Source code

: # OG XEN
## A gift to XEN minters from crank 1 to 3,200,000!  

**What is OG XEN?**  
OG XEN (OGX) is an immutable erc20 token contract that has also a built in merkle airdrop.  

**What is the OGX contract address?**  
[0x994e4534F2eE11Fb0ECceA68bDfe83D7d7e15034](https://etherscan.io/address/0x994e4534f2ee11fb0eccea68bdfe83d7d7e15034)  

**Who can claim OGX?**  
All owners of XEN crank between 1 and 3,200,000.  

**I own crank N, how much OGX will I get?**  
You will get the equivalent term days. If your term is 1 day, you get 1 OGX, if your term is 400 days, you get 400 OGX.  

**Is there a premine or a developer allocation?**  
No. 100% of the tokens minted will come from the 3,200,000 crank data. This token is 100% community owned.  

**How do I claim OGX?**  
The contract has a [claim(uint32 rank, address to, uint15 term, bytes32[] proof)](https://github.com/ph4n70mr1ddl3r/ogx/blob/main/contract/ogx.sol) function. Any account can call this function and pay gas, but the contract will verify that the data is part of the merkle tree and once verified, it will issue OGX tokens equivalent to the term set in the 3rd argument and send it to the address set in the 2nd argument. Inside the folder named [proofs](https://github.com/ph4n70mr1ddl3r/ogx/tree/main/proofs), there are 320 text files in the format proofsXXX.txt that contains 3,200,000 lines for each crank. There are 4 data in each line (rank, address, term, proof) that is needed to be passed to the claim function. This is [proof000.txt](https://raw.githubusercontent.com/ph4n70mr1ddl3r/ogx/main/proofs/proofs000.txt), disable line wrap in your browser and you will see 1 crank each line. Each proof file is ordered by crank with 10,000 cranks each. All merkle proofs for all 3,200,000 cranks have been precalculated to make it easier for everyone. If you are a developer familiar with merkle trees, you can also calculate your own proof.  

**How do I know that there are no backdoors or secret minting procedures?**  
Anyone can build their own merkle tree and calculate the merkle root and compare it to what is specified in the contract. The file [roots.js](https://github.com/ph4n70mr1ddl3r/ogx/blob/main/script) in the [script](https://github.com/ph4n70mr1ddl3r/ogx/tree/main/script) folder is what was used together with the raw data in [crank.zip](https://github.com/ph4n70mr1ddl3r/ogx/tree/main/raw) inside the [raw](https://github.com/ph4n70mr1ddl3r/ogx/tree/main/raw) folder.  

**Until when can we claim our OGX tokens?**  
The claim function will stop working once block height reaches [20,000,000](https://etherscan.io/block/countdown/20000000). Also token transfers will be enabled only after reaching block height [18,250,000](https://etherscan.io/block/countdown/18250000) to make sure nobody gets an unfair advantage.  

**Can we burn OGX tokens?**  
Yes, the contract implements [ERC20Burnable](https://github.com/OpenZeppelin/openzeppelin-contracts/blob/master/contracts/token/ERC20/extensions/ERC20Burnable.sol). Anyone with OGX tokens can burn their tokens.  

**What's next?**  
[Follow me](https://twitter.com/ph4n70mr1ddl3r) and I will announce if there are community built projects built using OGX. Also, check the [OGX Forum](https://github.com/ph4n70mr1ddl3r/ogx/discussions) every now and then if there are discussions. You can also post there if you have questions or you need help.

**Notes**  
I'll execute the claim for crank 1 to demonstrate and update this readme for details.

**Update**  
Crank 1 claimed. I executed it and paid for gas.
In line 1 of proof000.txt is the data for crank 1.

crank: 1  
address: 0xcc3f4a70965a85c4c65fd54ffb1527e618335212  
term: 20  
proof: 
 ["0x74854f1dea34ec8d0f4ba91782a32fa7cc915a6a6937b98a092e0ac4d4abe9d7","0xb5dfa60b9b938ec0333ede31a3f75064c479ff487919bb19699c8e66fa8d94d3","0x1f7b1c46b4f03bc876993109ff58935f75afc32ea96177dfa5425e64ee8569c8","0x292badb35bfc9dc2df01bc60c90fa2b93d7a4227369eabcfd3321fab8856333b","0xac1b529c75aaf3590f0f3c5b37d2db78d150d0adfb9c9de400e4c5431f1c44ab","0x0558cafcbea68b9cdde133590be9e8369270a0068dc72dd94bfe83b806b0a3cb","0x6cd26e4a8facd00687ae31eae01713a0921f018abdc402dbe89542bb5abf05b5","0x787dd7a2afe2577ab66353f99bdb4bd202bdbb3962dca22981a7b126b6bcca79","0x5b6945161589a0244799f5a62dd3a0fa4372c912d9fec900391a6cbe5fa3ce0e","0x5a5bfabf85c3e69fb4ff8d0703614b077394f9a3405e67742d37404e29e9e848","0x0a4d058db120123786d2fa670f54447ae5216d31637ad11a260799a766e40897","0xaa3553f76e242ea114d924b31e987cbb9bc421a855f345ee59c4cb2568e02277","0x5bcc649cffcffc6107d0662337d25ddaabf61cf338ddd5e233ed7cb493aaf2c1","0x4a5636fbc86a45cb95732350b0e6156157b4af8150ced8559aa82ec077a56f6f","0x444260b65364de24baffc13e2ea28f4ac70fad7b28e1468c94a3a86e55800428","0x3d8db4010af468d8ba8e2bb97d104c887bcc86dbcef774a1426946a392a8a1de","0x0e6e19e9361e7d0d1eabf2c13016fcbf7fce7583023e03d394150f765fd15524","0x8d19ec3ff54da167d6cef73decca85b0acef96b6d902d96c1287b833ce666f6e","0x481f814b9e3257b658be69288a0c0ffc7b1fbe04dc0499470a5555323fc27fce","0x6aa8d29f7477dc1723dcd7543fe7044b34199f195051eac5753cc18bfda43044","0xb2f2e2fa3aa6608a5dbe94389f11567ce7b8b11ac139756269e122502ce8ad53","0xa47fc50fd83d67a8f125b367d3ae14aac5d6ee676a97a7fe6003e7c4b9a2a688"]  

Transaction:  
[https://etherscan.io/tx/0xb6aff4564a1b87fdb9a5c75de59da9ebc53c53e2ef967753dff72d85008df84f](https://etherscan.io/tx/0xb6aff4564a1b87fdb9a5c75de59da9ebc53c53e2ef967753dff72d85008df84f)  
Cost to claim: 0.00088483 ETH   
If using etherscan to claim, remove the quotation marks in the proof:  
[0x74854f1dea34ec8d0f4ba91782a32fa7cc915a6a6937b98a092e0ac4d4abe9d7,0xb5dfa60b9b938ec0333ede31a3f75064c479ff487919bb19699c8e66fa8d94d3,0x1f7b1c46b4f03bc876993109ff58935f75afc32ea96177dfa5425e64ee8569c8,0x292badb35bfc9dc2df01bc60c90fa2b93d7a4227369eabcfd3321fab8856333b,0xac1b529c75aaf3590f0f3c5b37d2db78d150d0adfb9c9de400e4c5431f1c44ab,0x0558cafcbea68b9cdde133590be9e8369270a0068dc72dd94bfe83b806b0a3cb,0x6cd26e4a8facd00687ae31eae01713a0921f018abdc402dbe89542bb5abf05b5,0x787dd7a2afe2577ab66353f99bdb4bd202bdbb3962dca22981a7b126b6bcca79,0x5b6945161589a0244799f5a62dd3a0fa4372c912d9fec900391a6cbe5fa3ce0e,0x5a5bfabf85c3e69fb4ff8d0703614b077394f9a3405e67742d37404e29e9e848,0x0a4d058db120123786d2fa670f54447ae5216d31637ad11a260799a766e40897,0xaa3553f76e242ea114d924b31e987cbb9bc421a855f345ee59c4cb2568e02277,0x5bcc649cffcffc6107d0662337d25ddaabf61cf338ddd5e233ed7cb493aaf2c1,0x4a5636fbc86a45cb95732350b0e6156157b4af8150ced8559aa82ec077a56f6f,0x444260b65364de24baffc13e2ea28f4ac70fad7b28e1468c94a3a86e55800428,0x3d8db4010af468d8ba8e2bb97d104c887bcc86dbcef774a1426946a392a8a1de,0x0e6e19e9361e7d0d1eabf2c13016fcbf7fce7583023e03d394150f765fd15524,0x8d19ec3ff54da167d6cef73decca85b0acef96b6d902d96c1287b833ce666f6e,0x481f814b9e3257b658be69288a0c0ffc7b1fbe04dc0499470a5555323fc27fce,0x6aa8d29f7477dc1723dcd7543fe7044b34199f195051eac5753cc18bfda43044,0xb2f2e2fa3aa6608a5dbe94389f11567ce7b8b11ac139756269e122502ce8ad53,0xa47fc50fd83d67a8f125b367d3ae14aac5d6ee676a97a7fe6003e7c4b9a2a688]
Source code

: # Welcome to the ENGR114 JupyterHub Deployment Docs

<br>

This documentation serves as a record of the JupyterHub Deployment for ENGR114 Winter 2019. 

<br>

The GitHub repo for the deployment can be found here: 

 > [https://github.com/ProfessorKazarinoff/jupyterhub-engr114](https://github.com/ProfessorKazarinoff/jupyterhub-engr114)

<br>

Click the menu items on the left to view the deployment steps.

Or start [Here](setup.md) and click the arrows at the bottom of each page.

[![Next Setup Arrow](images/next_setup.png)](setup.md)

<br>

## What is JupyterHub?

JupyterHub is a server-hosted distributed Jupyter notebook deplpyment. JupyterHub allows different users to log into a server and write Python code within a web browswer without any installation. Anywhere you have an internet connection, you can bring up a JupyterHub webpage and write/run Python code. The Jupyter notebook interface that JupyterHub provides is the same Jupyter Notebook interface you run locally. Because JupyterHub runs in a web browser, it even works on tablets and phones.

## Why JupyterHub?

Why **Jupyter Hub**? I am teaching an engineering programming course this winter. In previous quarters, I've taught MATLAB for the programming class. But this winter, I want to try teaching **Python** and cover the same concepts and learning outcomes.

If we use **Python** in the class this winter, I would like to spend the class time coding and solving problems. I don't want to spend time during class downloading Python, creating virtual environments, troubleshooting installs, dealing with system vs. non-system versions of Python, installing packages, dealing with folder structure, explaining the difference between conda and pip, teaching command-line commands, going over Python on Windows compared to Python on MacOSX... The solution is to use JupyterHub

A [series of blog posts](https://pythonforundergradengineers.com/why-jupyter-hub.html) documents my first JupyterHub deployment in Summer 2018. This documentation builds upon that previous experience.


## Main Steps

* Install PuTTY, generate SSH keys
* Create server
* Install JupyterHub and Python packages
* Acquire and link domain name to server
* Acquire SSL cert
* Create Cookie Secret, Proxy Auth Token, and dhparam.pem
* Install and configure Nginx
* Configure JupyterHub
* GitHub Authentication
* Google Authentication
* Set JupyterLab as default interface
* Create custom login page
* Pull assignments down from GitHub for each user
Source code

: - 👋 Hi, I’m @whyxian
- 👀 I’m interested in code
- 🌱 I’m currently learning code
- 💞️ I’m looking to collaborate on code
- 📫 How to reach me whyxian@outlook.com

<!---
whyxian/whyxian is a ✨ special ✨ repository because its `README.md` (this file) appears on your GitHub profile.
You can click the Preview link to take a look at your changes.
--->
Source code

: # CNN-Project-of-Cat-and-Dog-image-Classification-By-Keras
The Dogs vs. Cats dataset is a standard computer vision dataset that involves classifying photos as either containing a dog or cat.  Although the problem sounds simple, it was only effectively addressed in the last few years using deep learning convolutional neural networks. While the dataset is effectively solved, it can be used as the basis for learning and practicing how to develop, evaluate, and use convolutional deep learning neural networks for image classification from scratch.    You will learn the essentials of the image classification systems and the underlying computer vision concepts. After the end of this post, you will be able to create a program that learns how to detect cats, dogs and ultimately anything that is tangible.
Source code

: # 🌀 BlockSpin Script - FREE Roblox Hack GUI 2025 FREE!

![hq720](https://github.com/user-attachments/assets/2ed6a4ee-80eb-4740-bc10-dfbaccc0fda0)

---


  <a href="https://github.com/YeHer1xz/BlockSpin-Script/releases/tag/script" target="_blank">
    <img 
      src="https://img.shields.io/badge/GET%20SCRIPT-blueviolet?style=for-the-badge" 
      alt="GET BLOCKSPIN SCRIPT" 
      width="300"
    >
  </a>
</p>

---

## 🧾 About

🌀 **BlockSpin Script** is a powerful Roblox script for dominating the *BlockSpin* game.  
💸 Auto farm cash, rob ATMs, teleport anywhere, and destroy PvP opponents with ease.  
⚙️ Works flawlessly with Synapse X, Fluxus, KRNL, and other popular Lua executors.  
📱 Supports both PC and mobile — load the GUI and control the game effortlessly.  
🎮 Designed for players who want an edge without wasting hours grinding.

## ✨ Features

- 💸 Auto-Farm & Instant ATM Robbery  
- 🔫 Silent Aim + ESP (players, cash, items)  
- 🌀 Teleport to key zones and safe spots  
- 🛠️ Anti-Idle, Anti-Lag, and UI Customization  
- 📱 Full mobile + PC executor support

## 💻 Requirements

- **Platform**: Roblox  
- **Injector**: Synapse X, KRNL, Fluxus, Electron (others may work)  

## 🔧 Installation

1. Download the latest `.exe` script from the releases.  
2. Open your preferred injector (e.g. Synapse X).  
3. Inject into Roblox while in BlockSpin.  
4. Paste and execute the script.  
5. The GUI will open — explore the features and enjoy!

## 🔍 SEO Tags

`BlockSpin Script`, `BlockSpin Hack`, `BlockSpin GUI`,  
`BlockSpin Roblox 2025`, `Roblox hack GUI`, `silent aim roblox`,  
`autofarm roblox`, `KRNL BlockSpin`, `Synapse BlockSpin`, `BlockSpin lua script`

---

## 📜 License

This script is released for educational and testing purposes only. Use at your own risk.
# # #
§ **Exercise**:
Output only an exact transcription of the lines above from the one with "- 🌱 I’m currently learning code" up to and including the one with "- 📱 Full mobile + PC executor support".

§ **Written answer**:
- 🌱 I’m currently learning code
- 💞️ I’m looking to collaborate on code
- 📫 How to reach me whyxian@outlook.com

<!---
whyxian/whyxian is a ✨ special ✨ repository because its `README.md` (this file) appears on your GitHub profile.
You can click the Preview link to take a look at your changes.
--->
Source code

: # CNN-Project-of-Cat-and-Dog-image-Classification-By-Keras
The Dogs vs. Cats dataset is a standard computer vision dataset that involves classifying photos as either containing a dog or cat.  Although the problem sounds simple, it was only effectively addressed in the last few years using deep learning convolutional neural networks. While the dataset is effectively solved, it can be used as the basis for learning and practicing how to develop, evaluate, and use convolutional deep learning neural networks for image classification from scratch.    You will learn the essentials of the image classification systems and the underlying computer vision concepts. After the end of this post, you will be able to create a program that learns how to detect cats, dogs and ultimately anything that is tangible.
Source code

: # 🌀 BlockSpin Script - FREE Roblox Hack GUI 2025 FREE!

![hq720](https://github.com/user-attachments/assets/2ed6a4ee-80eb-4740-bc10-dfbaccc0fda0)

---


  <a href="https://github.com/YeHer1xz/BlockSpin-Script/releases/tag/script" target="_blank">
    <img 
      src="https://img.shields.io/badge/GET%20SCRIPT-blueviolet?style=for-the-badge" 
      alt="GET BLOCKSPIN SCRIPT" 
      width="300"
    >
  </a>
</p>

---

## 🧾 About

🌀 **BlockSpin Script** is a powerful Roblox script for dominating the *BlockSpin* game.  
💸 Auto farm cash, rob ATMs, teleport anywhere, and destroy PvP opponents with ease.  
⚙️ Works flawlessly with Synapse X, Fluxus, KRNL, and other popular Lua executors.  
📱 Supports both PC and mobile — load the GUI and control the game effortlessly.  
🎮 Designed for players who want an edge without wasting hours grinding.

## ✨ Features

- 💸 Auto-Farm & Instant ATM Robbery  
- 🔫 Silent Aim + ESP (players, cash, items)  
- 🌀 Teleport to key zones and safe spots  
- 🛠️ Anti-Idle, Anti-Lag, and UI Customization  
- 📱 Full mobile + PC executor support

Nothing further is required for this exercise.